Las democracias ya no mueren como solían hacerlo. No caen de pronto con un golpe de estado que suspende libertades, prohíbe partidos y cancela elecciones. No desaparecen con la imposición violenta de una junta militar. Las democracias de ahora mueren con votos. Lo hemos visto en muchas partes del mundo: gobiernos democráticamente electos emplean los recursos constitucionales para ir desmontando contrapesos e imponer un dominio sin restricciones. La corrosión puede ser lenta y pasar como una serie de medidas inofensivas, pero la ruta es bastante clara: se libra una guerra simbólica contra aquellos a los que se pinta como enemigos de la nación, se nulifican los órganos de control, se hostiga a la crítica, se colonizan las instancias de neutralidad, se deslegitima a la oposición. Debilitándose poco a poco, los contrapoderes se vuelven irrelevantes. El poder que surgió de los votos puede ya hacer lo que quiera. Es capaz de rehacer las reglas de juego a su antojo.
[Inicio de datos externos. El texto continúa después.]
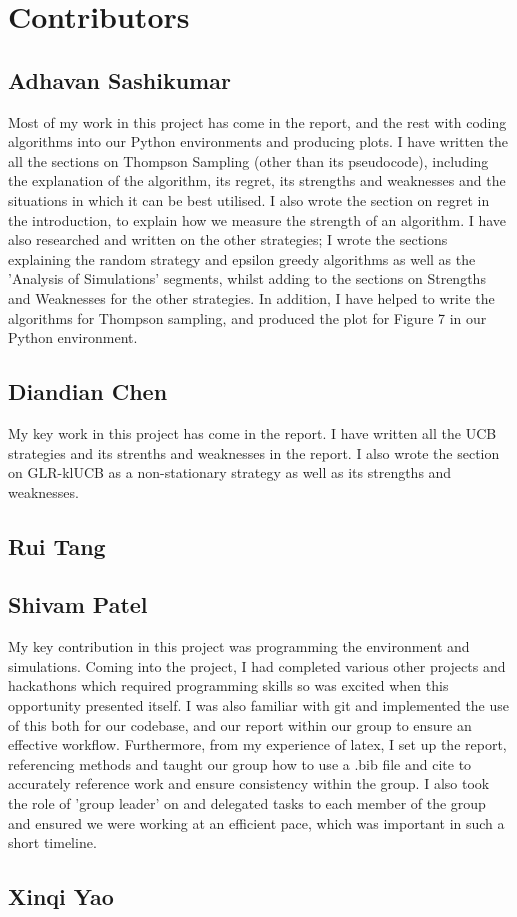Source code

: \section{Contributors}\label{sec:contributors}

\subsection{Adhavan Sashikumar}\label{subsec:adhavan-sashikumar}
Most of my work in this project has come in the report, and the rest with coding algorithms into our Python environments and producing plots.
I have written the all the sections on Thompson Sampling (other than its pseudocode), including the explanation of the algorithm, its regret, its strengths and weaknesses and the situations in which it can be best utilised.
I also wrote the section on regret in the introduction, to explain how we measure the strength of an algorithm.
I have also researched and written on the other strategies;
I wrote the sections explaining the random strategy and epsilon greedy algorithms as well as the 'Analysis of Simulations' segments, whilst adding to the sections on Strengths and Weaknesses for the other strategies.
In addition, I have helped to write the algorithms for Thompson sampling, and produced the plot for Figure 7 in our Python environment.

\subsection{Diandian Chen}\label{subsec:diandian-chen}
My key work in this project has come in the report.
I have written all the UCB strategies and its strenths and weaknesses in the report.
I also wrote the section on GLR-klUCB as a non-stationary strategy as well as its strengths and weaknesses.

\subsection{Rui Tang}\label{subsec:rui-tang}

\subsection{Shivam Patel}\label{subsec:shivam-patel}
My key contribution in this project was programming the environment and simulations.
Coming into the project, I had completed various other projects and hackathons which required programming skills so was excited when this opportunity presented itself.
I was also familiar with git and implemented the use of this both for our codebase, and our report within our group to ensure an effective workflow.
Furthermore, from my experience of latex, I set up the report, referencing methods and taught our group how to use a .bib file and cite to accurately reference work and ensure consistency within the group.
I also took the role of 'group leader' on and delegated tasks to each member of the group and ensured we were working at an efficient pace, which was important in such a short timeline.

\subsection{Xinqi Yao}\label{subsec:xinqi-yao}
No necesita pacto alguno para cambiar la constitución. No tiene consecuencia alguna el violarla. Así se instauran las autocracias electivas. 

¿Qué avance ha tenido el proceso de autocratización en México? ¿Podemos decir que se ha dado ya un cambio de régimen? De acuerdo con algunas evaluaciones internacionales, nuestro país pasó hace unos años de una democracia defectuosa a un régimen híbrido: un sistema que preserva notas democráticas, pero en el que avanzan los rasgos autoritarios. Tras las elecciones de junio el panorama democrático es mucho más sombrío. Es probable que el oficialismo se haga del control de una mayoría suficiente para cambiar la constitución y que use ese impulso para constitucionalizar un predominio sin límites. Pero, independientemente de la suerte de la funesta reforma judicial, el avance autocrático parece innegable. Hay un nuevo partido oficial, un partido ligado a la estructura del gobierno que es, en muchas partes del país, el único plato en el menú. Como lo veíamos hace unas cuantas décadas, podemos recorrer ciudades y pueblos donde solo aparece la propaganda del partido gobernante. Y podemos ver también que los gobiernos peor evaluados no reciben el castigo de la alternancia. 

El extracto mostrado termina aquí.